Impact des maladies inflammatoires sur le microbiote intestinal

Les maladies inflammatoires chroniques, dont fait partie l’obésité, ont vu leurs prévalences augmenter fortement ces dernières décennies dans les pays occidentaux et les pays en voie de développement. Les maladies inflammatoires chroniques ont un effet délétère sur la barrière intestinale et le microbiote intestinal (Cani et al., 2011 ; Everard et al., 2013). Elles engendrent une dysbiose, c’est-à-dire une diminution de la diversité bactérienne présente dans le microbiote intestinal avec une diminution d’espèces bactériennes bénéfiques au profit de bactéries plus néfastes pour l’homme.

Le déséquilibre nutritionnel présent aujourd’hui dans le régime occidental est un des facteurs clés de cette dysbiose du microbiote intestinal, accompagné aussi par l’augmentation de la sédentarité dans la population générale. Le régime occidental est défini comme un régime hyperlipidique riche en oméga 6, acides gras saturés et pauvre en oméga 3 et fibres.

Le rôle anti-inflammatoire des oméga 3 est aujourd’hui bien décrits dans la littérature scientifique (Simopoulos 2002, Calder, 2013). Des recommandations ont été mises en place par l’ANSES pour la population française. Ils recommandent ainsi :

  • Apport d’oméga 3 de type ALA à hauteur de 1 % des apports énergétiques sans alcool (soit environ 2,2g pour un adulte ingérant 2000 kcal par jour)
  • Apport d’oméga 3 de type EPA+DHA : minimum 500 mg dont 250 mg de DHA.
  • Ratio oméga 6/oméga 3 < 4 pour potentialiser les effets bénéfiques des oméga 3

Les oméga 3 peuvent moduler le microbiote intestinal

Depuis quelques années, les chercheurs se penchent sur les effets des oméga 3 sur le microbiote intestinal et la barrière intestinale. Selon les premières études, les oméga 3 auraient divers effets bénéfiques au niveau des cellules intestinales et sur la préservation de la barrière intestinale (Durkin et al., 2021).

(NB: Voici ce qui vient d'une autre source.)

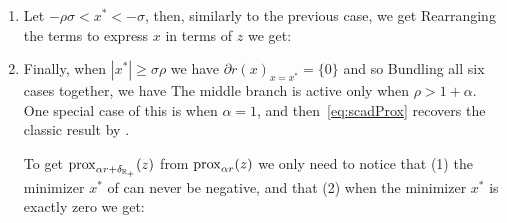 \begin{enumerate}
    \item Let $-\rho\sigma < x^* < -\sigma$, then, similarly to the previous case, we get 
    Rearranging the terms to express $x$ in terms of $z$ we get:
    \item Finally, when $|x^*| \geq \sigma\rho$ we have $\partial r(x)_{x = x^*} = \{0\}$ and so 
    Bundling all six cases together,  we have
The middle branch is active only when $\rho > 1+\alpha$. One special case of this is when $\alpha = 1$, and then~\eqref{eq:scadProx} recovers    the classic result by \cite{Fan2001}. 
    
To get ${\mathrm{prox}}_{\alpha r + \delta_{\operatorname{\mathbb{R}}_+}}(z)$ from ${\mathrm{prox}}_{\alpha r}(z)$ we only need to notice that (1) the minimizer $x^*$ of 
can never be negative, and that (2) when the minimizer $x^*$ is exactly zero we get:
    
\end{enumerate}

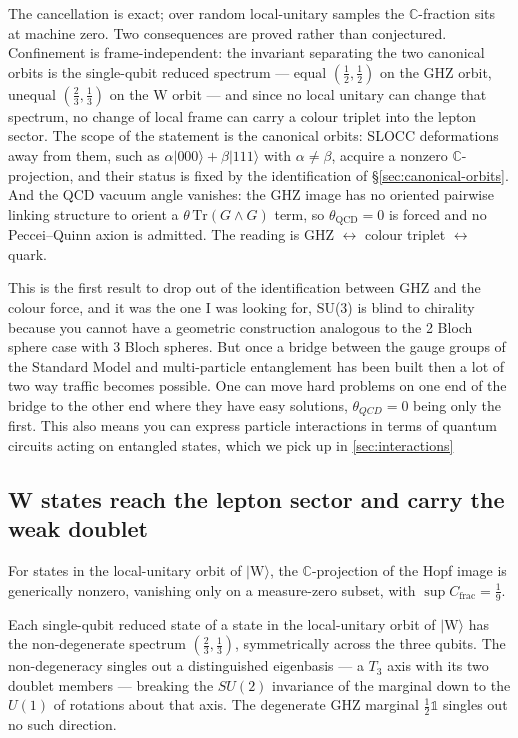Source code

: The cancellation is exact; over random local-unitary samples the $\mathbb{C}$-fraction sits at
machine zero. Two consequences are proved rather than conjectured. Confinement is frame-independent:
the invariant separating the two canonical orbits is the single-qubit reduced spectrum --- equal
$(\tfrac12,\tfrac12)$ on the GHZ orbit, unequal $(\tfrac23,\tfrac13)$ on the W orbit --- and since no
local unitary can change that spectrum, no change of local frame can carry a colour triplet into the
lepton sector. The scope of the statement is the canonical orbits: SLOCC deformations away from them,
such as $\alpha\lvert000\rangle+\beta\lvert111\rangle$ with $\alpha\neq\beta$, acquire a nonzero
$\mathbb{C}$-projection, and their status is fixed by the identification of
\S\ref{sec:canonical-orbits}. And the QCD vacuum angle vanishes: the GHZ image has
no oriented pairwise linking structure to orient a $\theta\,\mathrm{Tr}(G\wedge G)$ term, so
$\theta_{\mathrm{QCD}} = 0$ is forced and no Peccei--Quinn axion is admitted. The reading is
GHZ $\leftrightarrow$ colour triplet $\leftrightarrow$ quark.

This is the first result to drop out of the identification between GHZ and the colour force, and it was the one 
I was looking for, SU(3) is blind to chirality because you cannot have a geometric construction analogous to the 
2 Bloch sphere case with 3 Bloch spheres. But once a bridge between the gauge groups of the Standard Model
and multi-particle entanglement has been built then a lot of two way traffic becomes possible. One can move hard problems
on one end of the bridge to the other end where they have easy solutions, $\theta_{QCD}=0$ being only the first. This also means
you can express particle interactions in terms of quantum circuits acting on entangled states, which we pick up in \ref{sec:interactions}

\subsection{W states reach the lepton sector and carry the weak doublet}

\begin{proposition}[W accessibility]\label{prop:w-access}
For states in the local-unitary orbit of $\lvert\mathrm{W}\rangle$, the $\mathbb{C}$-projection of the
Hopf image is generically nonzero, vanishing only on a measure-zero subset, with
$\sup C_{\mathrm{frac}} = \tfrac19$.
\end{proposition}

\begin{proposition}\label{prop:w-doublet}
Each single-qubit reduced state of a state in the local-unitary orbit of $\lvert\mathrm{W}\rangle$
has the non-degenerate spectrum $(\tfrac23,\tfrac13)$, symmetrically across the three qubits. The
non-degeneracy singles out a distinguished eigenbasis --- a $T_3$ axis with its two doublet members
--- breaking the $SU(2)$ invariance of the marginal down to the $U(1)$ of rotations about that axis.
The degenerate GHZ marginal $\tfrac12\mathbb{1}$ singles out no such direction.
\end{proposition}

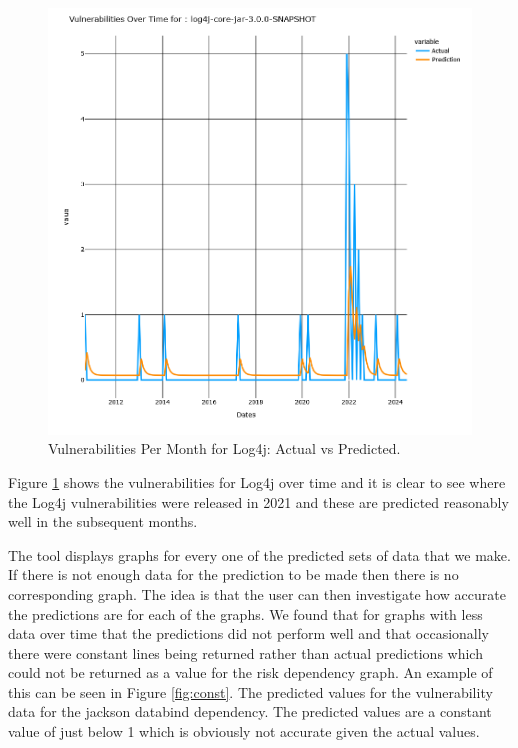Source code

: \documentclass[conference]{IEEEtran}
\begin{document}
\begin{figure}[H]
    \centering
    \includegraphics[width=1\linewidth]{Log4jVuls.png}
    \caption{Vulnerabilities Per Month for Log4j: Actual vs Predicted.} 
    \label{fig:vulns}
\end{figure}

Figure \ref{fig:vulns} shows the vulnerabilities for Log4j over time and it is clear to see where the Log4j vulnerabilities were released in 2021 and these are predicted reasonably well in the subsequent months. 

The tool displays graphs for every one of the predicted sets of data that we make. If there is not enough data for the prediction to be made then there is no corresponding graph. The idea is that the user can then investigate how accurate the predictions are for each of the graphs. We found that for graphs with less data over time that the predictions did not perform well and that occasionally there were constant lines being returned rather than actual predictions which could not be returned as a value for the risk dependency graph. An example of this can be seen in Figure \ref{fig:const}. The predicted values for the vulnerability data for the jackson databind dependency. The predicted values are a constant value of just below 1 which is obviously not accurate given the actual values. 
\end{document}

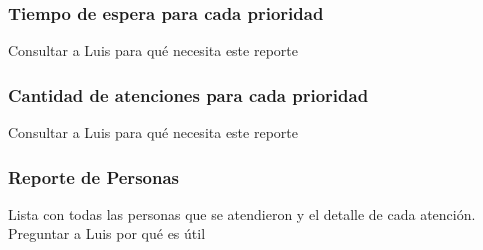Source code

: \subsubsection{Tiempo de espera para cada prioridad}
Consultar a Luis para qué necesita este reporte
\subsubsection{Cantidad de atenciones para cada prioridad}
Consultar a Luis para qué necesita este reporte
\subsubsection{Reporte de Personas}
Lista con todas las personas que se atendieron y el detalle de cada atención. Preguntar a Luis por qué es útil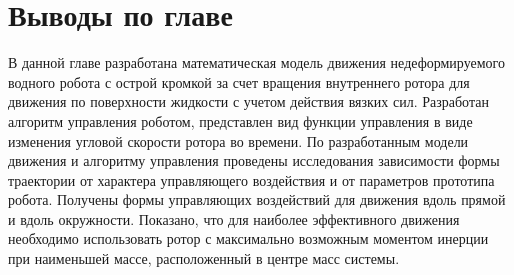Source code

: 

\section{Выводы по главе}

В данной главе разработана математическая модель движения недеформируемого водного робота с острой кромкой за счет вращения внутреннего ротора для движения по поверхности жидкости с учетом действия вязких сил. Разработан алгоритм управления роботом, представлен вид функции управления в виде изменения угловой скорости ротора во времени. По разработанным модели движения и алгоритму управления проведены исследования зависимости формы траектории от характера управляющего воздействия и от параметров прототипа робота. Получены формы управляющих воздействий для движения вдоль прямой и вдоль окружности. Показано, что для наиболее эффективного движения необходимо использовать ротор с максимально возможным моментом инерции при наименьшей массе, расположенный в центре масс системы.


\clearpage
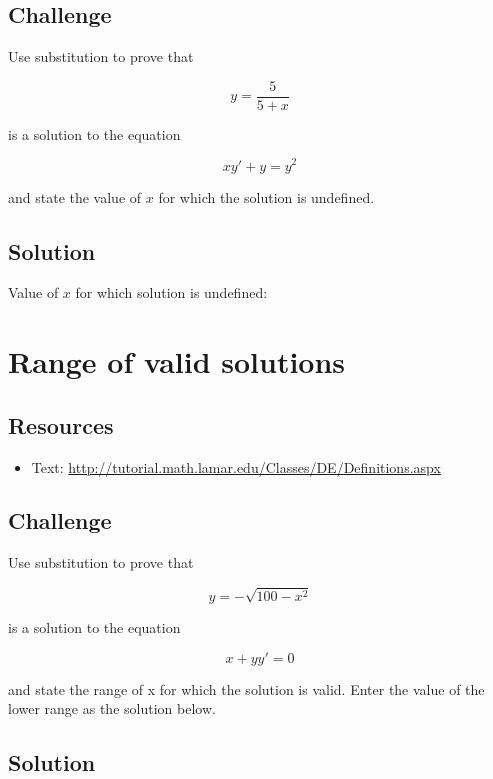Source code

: \subsection*{Challenge}

Use substitution to prove that

\begin{equation}
    y=\frac{5}{5+x}
\end{equation}

is a solution to the equation

\begin{equation}
    x y'+y=y^2
\end{equation}

and state the value of $x$ for which the solution is undefined.

\subsection*{Solution}
Value of $x$ for which solution is undefined: \six{}





\newpage

\section{Range of valid solutions}

\subsection*{Resources}
\begin{itemize}
    \item Text: \url{http://tutorial.math.lamar.edu/Classes/DE/Definitions.aspx}
\end{itemize}

\subsection*{Challenge}

Use substitution to prove that

\begin{equation}
    y = -\sqrt{100-x^2}
\end{equation}

is a solution to the equation

\begin{equation}
    x + y y' = 0
\end{equation}

and state the range of x for which the solution is valid. Enter the value of the lower range as the solution below.

\subsection*{Solution}
\six{}

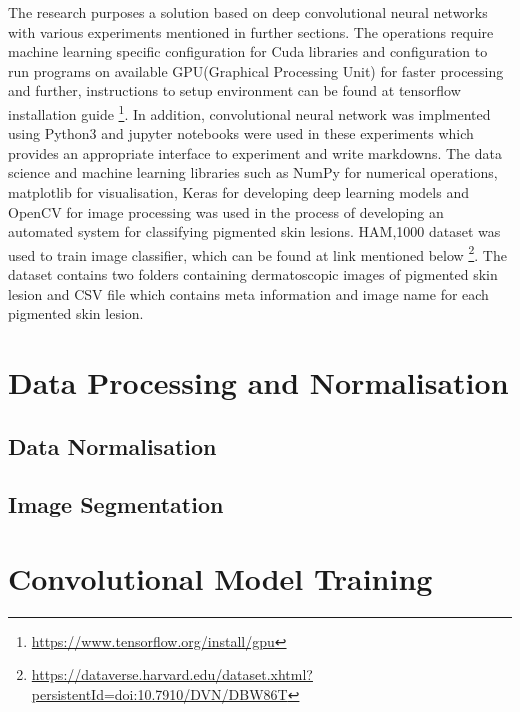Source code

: The research purposes a solution based on deep convolutional neural networks with various experiments mentioned in further sections.
The operations require machine learning specific configuration for Cuda libraries and configuration to run programs on available GPU(Graphical Processing Unit) for faster processing and further, 
instructions to setup environment can be found at tensorflow installation guide \footnote[1]{\url{https://www.tensorflow.org/install/gpu}}. 
In addition, convolutional neural network was implmented using Python3 and jupyter notebooks 
were used in these experiments which provides an appropriate interface to 
experiment and write markdowns. The data science and machine learning libraries 
such as NumPy for numerical operations, matplotlib for visualisation, Keras for developing deep learning models and OpenCV for image processing was used in the process of developing an automated system for classifying pigmented skin lesions.
HAM,1000 dataset was used to train image classifier, which can be found at link mentioned below \footnote[2]{\url{https://dataverse.harvard.edu/dataset.xhtml?persistentId=doi:10.7910/DVN/DBW86T}}.
The dataset contains two folders containing dermatoscopic images of pigmented skin lesion and CSV file which contains meta information and image name for each pigmented skin lesion.

\section{Data Processing and Normalisation}

\subsection{Data Normalisation}

\subsection{ Image Segmentation }


\pagebreak
\section{Convolutional Model Training}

La caractérisation des effets des oméga 3 sur la composition et la fonction du microbiote intestinal doit encore être approfondie. En effet, dans les études scientifiques, différentes sources et quantités d’oméga 3 sont utilisées (Bidu et al., 2018 ; Caesar et al., 2015 ; Ghosh et al., 2013 ; Wang et al., 2020), ce qui engendre une hétérogénéité des résultats selon les protocoles mis en place. Les oméga 3 sont en général apportés sous forme :

  • de lin (huile ou graine), de chia, …
  • de poisson, périlla ou krill
  • ou sous forme d’ALA, EPA et DHA purifiés

La majorité des résultats montrent tout de même une modulation bénéfique pour l’hôte du microbiote intestinal, que ce soit en situation pathologique ou en situation saine. Les oméga 3 sont donc une stratégie nutritionnelle intéressante pour moduler de façon bénéfique le microbiote intestinal, notamment dans un contexte de pathologies inflammatoires chroniques associées à une dysbiose du microbiote intestinal. Néanmoins, d’autres études sont nécessaires pour déterminer les sources préférentielles ainsi que les doses pour optimiser l’effet des oméga 3 sur le microbiote intestinal.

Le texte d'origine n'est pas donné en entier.